Masaoka v. California
The 1950-52 California court case Haruye Masaoka v. California (39 Cal 2nd 883) was the final victory in a series of postwar legal cases by Japanese Americans in California courts that led to the demise of the state's established Alien Land Act . The Act, which barred Japanese and other Asian aliens "ineligible to citizenship" from purchasing agricultural property, was a bulwark of racial discrimination on the Pacific Coast. Together with Fujii v. California , Masaoka settled the question of whether Japanese aliens could legally own land in California, which had been left unresolved by the Supreme Court's landmark 1948 decision Oyama v. California . The multiple origins of the Masaoka case have long remained concealed behind a patriotic narrative.
Land Law Background
The Masaoka case grew out of California's Alien Land Act, enacted in 1913, further amended in 1920, and upheld by the U.S. Supreme Court in Terrace v. Thompson in 1923. According to this law (and the copycat laws subsequently enacted in other Western states) Japanese and other Asian immigrants "ineligible for citizenship" under federal law were forbidden to own property, although provisions of the law limiting the right of aliens to act as guardians of property for minor citizens were successfully challenged in court. The law was widely evaded and seldom enforced during the prewar period. However, following the wartime removal of West Coast Japanese Americans, California legislators enacted provisions in 1944 and 1945 providing funding for "escheat" suits to challenge property ownership by Japanese aliens. The goal of the suits was to express hostility to Japanese aliens and discourage them from returning to California after their release from camp. Within a few years, some 59 cases had been brought. Even though by 1946 there were barely 10,000 "aliens ineligible to citizenship" farming in California, most of whom were elderly, these escheat proceedings left title to land uncertain, and made it onerous and expensive for all Japanese American landowners to obtain insurance or secure funding for improvements. In numerous cases, families were forced to pay a ransom to the state, usually half the assessed value of the land, in order to quiet title—a profitable racket for the state officials.
Mounting a Test Case
In mid-1945, Kajiro and Fred Oyama challenged the law in court, with assistance from the Japanese American Citizens League. In January 1948 the U.S. Supreme Court ruled 6-3 in their favor in the landmark constitutional case Oyama v. California . While the Court's majority opinion struck down the law based on the equal rights of American citizens of Japanese ancestry to receive property from their alien parents, the language of the concurrences called the entire act into question. Following the decision, California's Attorney General Fred Howser—recognizing that there was "very little left" of the Alien Land Act, as he put it—froze all escheat suits. Still, the matter of whether the state could constitutionally forbid land ownership to Japanese aliens remained untested. It was in this context that a pair of legal challenges to the Act emerged.

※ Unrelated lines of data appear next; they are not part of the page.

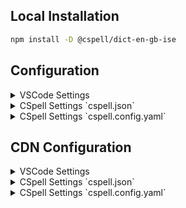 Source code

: 
## Local Installation

```sh
npm install -D @cspell/dict-en-gb-ise
```


## Configuration

<details>
<summary>VSCode Settings</summary>

Add the following to your VSCode settings:

**`.vscode/settings.json`**

```jsonc
{
  "cSpell.import": [
    "@cspell/dict-en-gb-ise/cspell-ext.json"
  ],
  "cSpell.language": "en-GB"
}
```

</details>

<details>
<summary>CSpell Settings `cspell.json`</summary>

**`cspell.json`**

```jsonc
{
  "import": [
    "@cspell/dict-en-gb-ise/cspell-ext.json"
  ],
  "language": "en-GB"
}
```

</details>

<details>
<summary>CSpell Settings `cspell.config.yaml`</summary>

**`cspell.config.yaml`**

```yaml
import:
  - "@cspell/dict-en-gb-ise/cspell-ext.json"
language: en-GB
```

</details>



## CDN Configuration

<details>
<summary>VSCode Settings</summary>

Add the following to your VSCode settings:

**`.vscode/settings.json`**

```jsonc
{
  "cSpell.import": [
    "https://cdn.jsdelivr.net/npm/@cspell/dict-en-gb-ise@latest/cspell-ext.json/cspell-ext.json"
  ],
  "cSpell.language": "en-GB"
}
```

</details>

<details>
<summary>CSpell Settings `cspell.json`</summary>

**`cspell.json`**

```jsonc
{
  "import": [
    "https://cdn.jsdelivr.net/npm/@cspell/dict-en-gb-ise@latest/cspell-ext.json/cspell-ext.json"
  ],
  "language": "en-GB"
}
```

</details>

<details>
<summary>CSpell Settings `cspell.config.yaml`</summary>

**`cspell.config.yaml`**

```yaml
import:
  - https://cdn.jsdelivr.net/npm/@cspell/dict-en-gb-ise@latest/cspell-ext.json/cspell-ext.json
language: en-GB
```

</details>


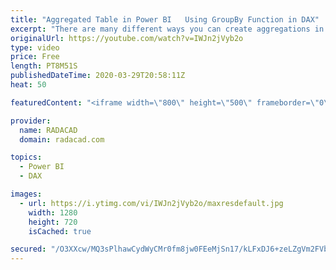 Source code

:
 ```yaml
---
title: "Aggregated Table in Power BI   Using GroupBy Function in DAX"
excerpt: "There are many different ways you can create aggregations in Power BI, You can do it in the source (using the database t-SQL language), or using Group By operation in Power Query. You can also do it in DAX using some functions. One of the functions that can be used for grouping and aggregation is Group"
originalUrl: https://youtube.com/watch?v=IWJn2jVyb2o
type: video
price: Free
length: PT8M51S
publishedDateTime: 2020-03-29T20:58:11Z
heat: 50

featuredContent: "<iframe width=\"800\" height=\"500\" frameborder=\"0\" src=\"https://www.youtube.com/embed/IWJn2jVyb2o\" allow=\"accelerometer; autoplay; encrypted-media; gyroscope; picture-in-picture\" allowfullscreen></iframe>"

provider:
  name: RADACAD
  domain: radacad.com

topics:
  - Power BI
  - DAX

images:
  - url: https://i.ytimg.com/vi/IWJn2jVyb2o/maxresdefault.jpg
    width: 1280
    height: 720
    isCached: true

secured: "/O3XXcw/MQ3sPlhawCydWyCMr0fm8jw0FEeMjSn17/kLFxDJ6+zeLZgVm2FVb4vqv2SlZR9fmCAB8vjLGzyqI0kb/fuZMAiu3w+lmbi2RJ5HiOzA/i8suwRL0SZALoyix+DaCUv89af1R6I6fO1x1zmJcD6SfxiwVqeOUOA+MDKWHNF+wLkVNEqvxbDiqoI4+Irp1ZUz/nz9ZP54f08iUG8h+6ZX+21XWsnBhgIusjUEVYY7tugZPhOZyYXMd7LxDwedj5mGa5+Li5TwzSm0Y/C5xRTWn23FXROV/oaUAvOuwLp5Vuqu7nkhe6EgDET2Du/BgA034/68q68ljPnq3/vyuyFTOMNrjShbJQwTFb6nfLNYgkWOk/Tom2JcZV2HHSrpJwbWF+hCOQrALbHBvOQ2lA5SYq8Et+IqfsttgPk=;l15MhdWzaAs7r+XPPnU+7g=="
---
```


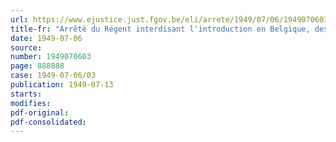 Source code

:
 ```yaml
---
url: https://www.ejustice.just.fgov.be/eli/arrete/1949/07/06/1949070603/justel
title-fr: "Arrêté du Régent interdisant l'introduction en Belgique, des publications étrangères "Clayton's College", par Connie O'Hara et "Salauds", par Anta Grey"
date: 1949-07-06
source:
number: 1949070603
page: 888888
case: 1949-07-06/03
publication: 1949-07-13
starts:
modifies:
pdf-original:
pdf-consolidated:
---
```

First, Los Angeles newspaperman Sei Fujii, a Japanese immigrant, decided to undertake a test case with the assistance of the American Civil Liberties Union. Meanwhile, the Japanese American Citizens League (whom Fujii had not invited to join his case) examined whether it wished to support a separate case. According to both contemporaneous mainstream accounts and existing historical works, it was in this context that the Masaoka family was enlisted as plaintiffs. They made ideal litigants: five of the six brothers had served in the U.S. Army during World War II, where one of them had lost his life and another became permanently disabled. Two of the surviving brothers, Mike and Joe Grant Masaoka , were leading figures in the JACL. The Masaokas announced that they wished to build a home for their widowed mother Haruye, a Japanese alien, so that she could move from her longtime residence in Sawtelle and have a home of her own.  As in the Fujii case, the legal challenge was not based on purchase of agricultural property, but of residential land. (The California law distinguished between the recognized right of a Japanese alien to own a home, and the right to own the land it sat upon!). Since the gift of property to an alien was theoretically forbidden by Section 8 of the Alien Land law, the Masaokas brought a legal challenge to quiet title.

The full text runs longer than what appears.